**Data to use**:
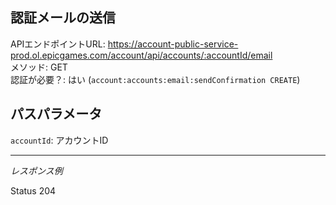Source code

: ## 認証メールの送信

APIエンドポイントURL: https://account-public-service-prod.ol.epicgames.com/account/api/accounts/:accountId/email \
メソッド: GET \
認証が必要？: はい (`account:accounts:email:sendConfirmation CREATE`)

## パスパラメータ

`accountId`: アカウントID

---

_レスポンス例_

Status 204
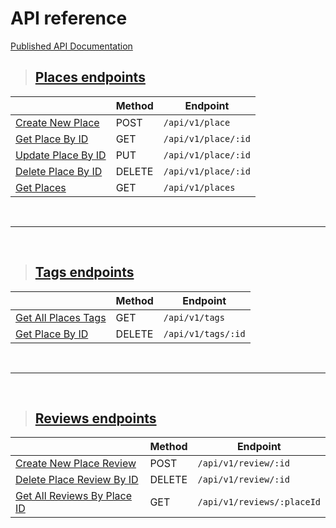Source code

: # API reference
[Published API Documentation](https://documenter.getpostman.com/view/3992616/Tzm6jv1Y)

> ## [Places endpoints](./places.md)

|                                                               | Method | Endpoint            |
| ------------------------------------------------------------- | ------ | ------------------- |
| [Create New Place](./places.md#post---create-new-place)       | POST   | `/api/v1/place`     |
| [Get Place By ID](./places.md#get---place-by-id)              | GET    | `/api/v1/place/:id` |
| [Update Place By ID](./places.md#put---update-place-by-id)    | PUT    | `/api/v1/place/:id` |
| [Delete Place By ID](./places.md#delete---delete-place-by-id) | DELETE | `/api/v1/place/:id` |
| [Get Places](./places.md#get---get-places)                    | GET    | `/api/v1/places`    |

&nbsp;

---

&nbsp;

> ## [Tags endpoints](./tags.md)

|                                                            | Method | Endpoint           |
| ---------------------------------------------------------- | ------ | ------------------ |
| [Get All Places Tags](./tags.md#get---get-all-places-tags) | GET    | `/api/v1/tags`     |
| [Get Place By ID](./tags.md#delete---delete-tag-by-id)     | DELETE | `/api/v1/tags/:id` |

&nbsp;

---

&nbsp;

> ## [Reviews endpoints](./reviews.md)

|                                                                               | Method | Endpoint                   |
| ----------------------------------------------------------------------------- | ------ | -------------------------- |
| [Create New Place Review](./reviews.md#post---create-new-place-review)        | POST   | `/api/v1/review/:id`       |
| [Delete Place Review By ID](./reviews.md#delete---delete-place-review-by-id)  | DELETE | `/api/v1/review/:id`       |
| [Get All Reviews By Place ID](./reviews.md#get---get-all-reviews-by-place-id) | GET    | `/api/v1/reviews/:placeId` |
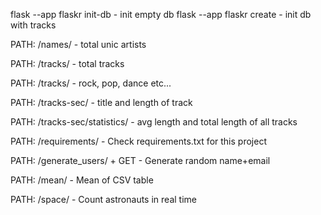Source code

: flask --app flaskr init-db  - init empty db
flask --app flaskr create - init db with tracks

PATH: /names/ - total unic artists

PATH: /tracks/ - total tracks

PATH: /tracks/<genre> - rock, pop, dance etc...

PATH: /tracks-sec/ - title and length of track

PATH: /tracks-sec/statistics/ - avg length and total length of all tracks

PATH: /requirements/ - Check requirements.txt for this project

PATH: /generate_users/ + GET - Generate random name+email

PATH: /mean/ - Mean of CSV table

PATH: /space/ - Count astronauts in real time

**What is being asked**:
Each line above is to be duplicated exactly, and the pictures are to be omitted.

**Completed task**:
Source code

: ## 認証メールの送信

APIエンドポイントURL: https://account-public-service-prod.ol.epicgames.com/account/api/accounts/:accountId/email \
メソッド: GET \
認証が必要？: はい (`account:accounts:email:sendConfirmation CREATE`)

## パスパラメータ

`accountId`: アカウントID

---

_レスポンス例_

Status 204
Source code

: # API reference
[Published API Documentation](https://documenter.getpostman.com/view/3992616/Tzm6jv1Y)

> ## [Places endpoints](./places.md)

|                                                               | Method | Endpoint            |
| ------------------------------------------------------------- | ------ | ------------------- |
| [Create New Place](./places.md#post---create-new-place)       | POST   | `/api/v1/place`     |
| [Get Place By ID](./places.md#get---place-by-id)              | GET    | `/api/v1/place/:id` |
| [Update Place By ID](./places.md#put---update-place-by-id)    | PUT    | `/api/v1/place/:id` |
| [Delete Place By ID](./places.md#delete---delete-place-by-id) | DELETE | `/api/v1/place/:id` |
| [Get Places](./places.md#get---get-places)                    | GET    | `/api/v1/places`    |

&nbsp;

---

&nbsp;

> ## [Tags endpoints](./tags.md)

|                                                            | Method | Endpoint           |
| ---------------------------------------------------------- | ------ | ------------------ |
| [Get All Places Tags](./tags.md#get---get-all-places-tags) | GET    | `/api/v1/tags`     |
| [Get Place By ID](./tags.md#delete---delete-tag-by-id)     | DELETE | `/api/v1/tags/:id` |

&nbsp;

---

&nbsp;

> ## [Reviews endpoints](./reviews.md)

|                                                                               | Method | Endpoint                   |
| ----------------------------------------------------------------------------- | ------ | -------------------------- |
| [Create New Place Review](./reviews.md#post---create-new-place-review)        | POST   | `/api/v1/review/:id`       |
| [Delete Place Review By ID](./reviews.md#delete---delete-place-review-by-id)  | DELETE | `/api/v1/review/:id`       |
| [Get All Reviews By Place ID](./reviews.md#get---get-all-reviews-by-place-id) | GET    | `/api/v1/reviews/:placeId` |
Source code

: flask --app flaskr init-db  - init empty db
flask --app flaskr create - init db with tracks

PATH: /names/ - total unic artists

PATH: /tracks/ - total tracks

PATH: /tracks/<genre> - rock, pop, dance etc...

PATH: /tracks-sec/ - title and length of track

PATH: /tracks-sec/statistics/ - avg length and total length of all tracks

PATH: /requirements/ - Check requirements.txt for this project

PATH: /generate_users/ + GET - Generate random name+email

PATH: /mean/ - Mean of CSV table

PATH: /space/ - Count astronauts in real time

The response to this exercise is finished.